El mensaje de Dios siempre va dirigido al corazón. El corazón es el centro de toda la actividad espiritual del hombre; por eso Dios se dirige allí.

José habló al corazón de sus hermanos y los consoló, luego de que ellos se afligieran temiendo la represalia de él (Gén. 50:21). Pablo hablaba al corazón de sus oyentes; por eso, ellos eran conmovidos y atraídos por su palabra (Hech. 16:14). El Señor mismo, en su ternura por su pueblo rebelde, decide llevarlo al desierto, y hablarle allí al corazón (Os. 2:14).

Sin embargo, no siempre los que hablan de parte de Dios dirigen su mensaje al corazón; no siempre reconocen que el mayor problema del hombre está en su corazón, no en su mente.

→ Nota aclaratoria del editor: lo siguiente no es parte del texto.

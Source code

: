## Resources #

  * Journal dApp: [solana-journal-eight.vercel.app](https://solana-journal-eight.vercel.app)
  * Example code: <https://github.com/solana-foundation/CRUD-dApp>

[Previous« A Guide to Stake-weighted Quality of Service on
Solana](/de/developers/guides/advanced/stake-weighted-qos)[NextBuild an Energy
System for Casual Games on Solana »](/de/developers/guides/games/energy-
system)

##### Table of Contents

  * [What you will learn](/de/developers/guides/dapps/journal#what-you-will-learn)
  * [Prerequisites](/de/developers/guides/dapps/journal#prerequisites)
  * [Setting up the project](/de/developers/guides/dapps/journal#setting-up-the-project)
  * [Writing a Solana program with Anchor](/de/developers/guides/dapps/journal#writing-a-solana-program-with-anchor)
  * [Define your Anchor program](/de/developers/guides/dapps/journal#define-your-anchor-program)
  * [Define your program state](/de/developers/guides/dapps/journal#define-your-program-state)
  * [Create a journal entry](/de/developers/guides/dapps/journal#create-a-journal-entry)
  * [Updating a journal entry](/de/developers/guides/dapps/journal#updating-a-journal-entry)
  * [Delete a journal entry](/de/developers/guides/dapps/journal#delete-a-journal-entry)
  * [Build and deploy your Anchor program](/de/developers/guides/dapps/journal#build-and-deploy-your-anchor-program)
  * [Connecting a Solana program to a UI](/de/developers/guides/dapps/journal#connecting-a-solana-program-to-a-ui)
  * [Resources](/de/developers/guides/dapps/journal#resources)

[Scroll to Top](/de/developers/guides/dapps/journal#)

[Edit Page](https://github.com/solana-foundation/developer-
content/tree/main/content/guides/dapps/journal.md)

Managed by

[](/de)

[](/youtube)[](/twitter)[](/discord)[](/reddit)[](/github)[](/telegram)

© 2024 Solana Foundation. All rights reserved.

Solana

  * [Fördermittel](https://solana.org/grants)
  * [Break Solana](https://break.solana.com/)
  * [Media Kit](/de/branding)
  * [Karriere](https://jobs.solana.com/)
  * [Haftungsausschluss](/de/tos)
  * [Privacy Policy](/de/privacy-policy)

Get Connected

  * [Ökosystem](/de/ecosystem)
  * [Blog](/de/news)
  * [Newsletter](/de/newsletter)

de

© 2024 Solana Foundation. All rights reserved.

El abismo más grande que el profeta de Dios ha de llenar es el corazón del hombre.

Abundan mucho los predicadores que entregan un mensaje para la mente; un mensaje que bien puede despertar admiración por las dotes exhibidas o por la erudición mostrada, pero que no satisface el hambre espiritual. Son predicadores secos, sin el Espíritu, que no han saciado su propia sed ni tampoco pueden saciar la de otros.

Cuántos púlpitos son ocupados por hombres que se han llenado la cabeza de información bíblica, y que lo único que esperan es traspasarla a la mente de sus oyentes. El producto de una mente ensimismada solo puede ocupar un lugar en la mente de los demás. Entonces, los que le escuchan no oirán a Dios, ni recibirán consuelo por la Palabra. Ellos seguirán siendo por mucho tiempo como el ciervo que brama, insatisfecho, por las corrientes de las aguas.

Cuántos predicadores hay que buscan el tema de su mensaje en un libro, en un periódico o en un manual del predicador. Tales cosas difícilmente pueden traer vida a los oyentes, porque la palabra de Dios surge del corazón de Dios.

¿Qué hará el que espera hablar de parte de Dios? Simplemente, oír lo que hay en el corazón de Dios para luego canalizarlo hacia el corazón del hombre. El predicador no es un florero, ni un pozo, ni siquiera un vaso. En cuanto profeta es, simplemente, un canal.